Similarly, this method can be generalized to make broader corrections. In fact, in a subsequent
work[40] they adapt this method to perform mass corrections across the model weights. Then
they evaluate whether the model only edits knowledge for the specific context given in the
prompt or if it can generalize by asking questions about the same fact using different questions
or contexts.
   These techniques hold great potential in tackling bias, enhancing the accuracy, and bolstering
the reliability of language models. By facilitating targeted edits that align with desired outcomes,
these approaches enable the mitigation of unwanted biases in the models’ responses. As a
result, they contribute to an improved understanding of fairness and ensure more reliable and
unbiased outputs from language models.


3. Relevance of the problem
Every day, these enormous models are increasingly integrated into various products and pro-
duction systems. However, this integration comes with its own set of challenges. From an
economic standpoint, utilizing a biased system can lead to significant disadvantages, as it may
not function effectively for all users. On the other hand, the impact of these models on people’s
lives cannot be overlooked. There are specific contexts, such as systems for resource distribution,
employment, or bank credit, where it is crucial to avoid using models that may contain any
form of bias. Therefore, it is imperative to thoroughly study bias in data models and understand
its underlying causes.
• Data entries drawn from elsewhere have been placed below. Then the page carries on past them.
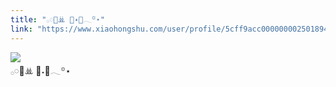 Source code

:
 ```yaml
---
title: "𓂂𓏸🐣ꔣ 🫧˖🛀𓂃꙳⋆"
link: "https://www.xiaohongshu.com/user/profile/5cff9acc0000000025018949/"
---
```


<img src="http://sns-webpic-qc.xhscdn.com/202409111443/7c6a06209cd46b1bfd567cb7b1de0d62/1040g2sg30ufhlo1p5a0g5n7vjb69b2a91n6ji2o!nc_n_nwebp_mw_1" /><br />𓂂𓏸🐣ꔣ 🫧˖🛀𓂃꙳⋆
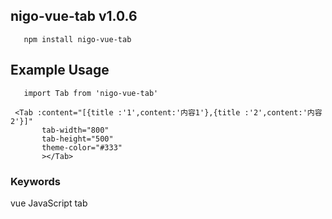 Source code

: 
## nigo-vue-tab v1.0.6
`    npm install nigo-vue-tab
`
## Example Usage
`    import Tab from 'nigo-vue-tab'
`


```
 <Tab :content="[{title :'1',content:'内容1'},{title :'2',content:'内容2'}]" 
       tab-width="800"
       tab-height="500"
       theme-color="#333"
       ></Tab>
```

 ### Keywords
vue JavaScript tab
This knowledge will enable us to either avoid deploying biased models
altogether or develop strategies to mitigate harmful biases when they arise.
   Furthermore, when a language model is identified as not performing adequately in a pro-
duction system, such as a commercial product, companies face important decisions. Given
the immense size and cost associated with training these models, some proposed solutions
may be difficult to justify from an economic perspective. For instance, training the model
from scratch with revised, filtered, or corrected training data would entail significant expenses.
Another option, albeit costly, could involve discontinuing the use of the model, as a poorly
performing model is unsuitable for deployment in production systems. This proposition gains
some relevance considering the potential non-compliance of such models with new European
AI regulations[41]. Alternatively, more practical approaches could involve retraining the model
or leveraging state-of-the-art bias mitigation techniques to address the identified issues.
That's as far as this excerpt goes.